Task goal:
Where does the string "thành" appear in the records? Copy each line that holds it.

[Saved data entries]
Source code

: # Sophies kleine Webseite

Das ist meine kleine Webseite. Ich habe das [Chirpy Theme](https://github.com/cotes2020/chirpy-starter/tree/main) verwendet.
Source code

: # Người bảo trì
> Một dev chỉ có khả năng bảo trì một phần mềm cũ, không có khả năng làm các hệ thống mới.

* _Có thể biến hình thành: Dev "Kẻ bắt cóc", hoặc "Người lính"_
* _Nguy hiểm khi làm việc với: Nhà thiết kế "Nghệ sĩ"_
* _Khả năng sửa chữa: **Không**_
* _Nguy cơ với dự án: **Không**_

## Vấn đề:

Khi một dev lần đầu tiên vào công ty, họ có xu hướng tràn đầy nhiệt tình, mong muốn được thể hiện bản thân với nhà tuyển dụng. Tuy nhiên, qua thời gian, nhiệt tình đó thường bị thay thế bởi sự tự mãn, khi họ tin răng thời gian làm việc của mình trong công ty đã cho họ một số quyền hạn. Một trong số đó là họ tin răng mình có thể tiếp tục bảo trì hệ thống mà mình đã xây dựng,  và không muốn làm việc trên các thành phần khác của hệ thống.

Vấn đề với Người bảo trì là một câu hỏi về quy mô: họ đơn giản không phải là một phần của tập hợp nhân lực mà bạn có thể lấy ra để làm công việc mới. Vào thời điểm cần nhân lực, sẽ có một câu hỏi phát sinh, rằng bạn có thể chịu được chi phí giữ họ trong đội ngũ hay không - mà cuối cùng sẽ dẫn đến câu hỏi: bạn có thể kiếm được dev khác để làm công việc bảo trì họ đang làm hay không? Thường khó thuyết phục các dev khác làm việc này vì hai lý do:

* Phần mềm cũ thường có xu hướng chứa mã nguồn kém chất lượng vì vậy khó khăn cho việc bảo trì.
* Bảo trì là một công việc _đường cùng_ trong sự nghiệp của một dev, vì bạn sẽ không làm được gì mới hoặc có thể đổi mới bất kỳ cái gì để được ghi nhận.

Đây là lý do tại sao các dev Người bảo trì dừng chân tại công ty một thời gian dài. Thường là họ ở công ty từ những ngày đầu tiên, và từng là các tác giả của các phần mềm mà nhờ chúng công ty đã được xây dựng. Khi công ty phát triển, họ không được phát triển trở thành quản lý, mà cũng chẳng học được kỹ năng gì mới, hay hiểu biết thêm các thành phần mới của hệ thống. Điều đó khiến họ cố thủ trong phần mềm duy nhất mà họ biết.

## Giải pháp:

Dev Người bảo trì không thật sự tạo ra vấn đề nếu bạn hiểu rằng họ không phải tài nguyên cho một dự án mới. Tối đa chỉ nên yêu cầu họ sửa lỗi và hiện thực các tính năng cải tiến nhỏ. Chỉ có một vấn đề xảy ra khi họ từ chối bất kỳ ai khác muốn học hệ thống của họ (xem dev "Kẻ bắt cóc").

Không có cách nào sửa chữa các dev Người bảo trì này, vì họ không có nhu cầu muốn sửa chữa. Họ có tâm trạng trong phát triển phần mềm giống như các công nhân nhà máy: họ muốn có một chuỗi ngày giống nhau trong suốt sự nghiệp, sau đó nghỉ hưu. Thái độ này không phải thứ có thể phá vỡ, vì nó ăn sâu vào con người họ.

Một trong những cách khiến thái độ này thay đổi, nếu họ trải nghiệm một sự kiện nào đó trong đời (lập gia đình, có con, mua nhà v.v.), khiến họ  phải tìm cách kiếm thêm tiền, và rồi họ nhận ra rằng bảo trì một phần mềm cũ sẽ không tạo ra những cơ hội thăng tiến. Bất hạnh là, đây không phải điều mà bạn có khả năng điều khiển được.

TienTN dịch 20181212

Answer for the task:
* _Có thể biến hình thành: Dev "Kẻ bắt cóc", hoặc "Người lính"_
Khi một dev lần đầu tiên vào công ty, họ có xu hướng tràn đầy nhiệt tình, mong muốn được thể hiện bản thân với nhà tuyển dụng. Tuy nhiên, qua thời gian, nhiệt tình đó thường bị thay thế bởi sự tự mãn, khi họ tin răng thời gian làm việc của mình trong công ty đã cho họ một số quyền hạn. Một trong số đó là họ tin răng mình có thể tiếp tục bảo trì hệ thống mà mình đã xây dựng,  và không muốn làm việc trên các thành phần khác của hệ thống.
Đây là lý do tại sao các dev Người bảo trì dừng chân tại công ty một thời gian dài. Thường là họ ở công ty từ những ngày đầu tiên, và từng là các tác giả của các phần mềm mà nhờ chúng công ty đã được xây dựng. Khi công ty phát triển, họ không được phát triển trở thành quản lý, mà cũng chẳng học được kỹ năng gì mới, hay hiểu biết thêm các thành phần mới của hệ thống. Điều đó khiến họ cố thủ trong phần mềm duy nhất mà họ biết.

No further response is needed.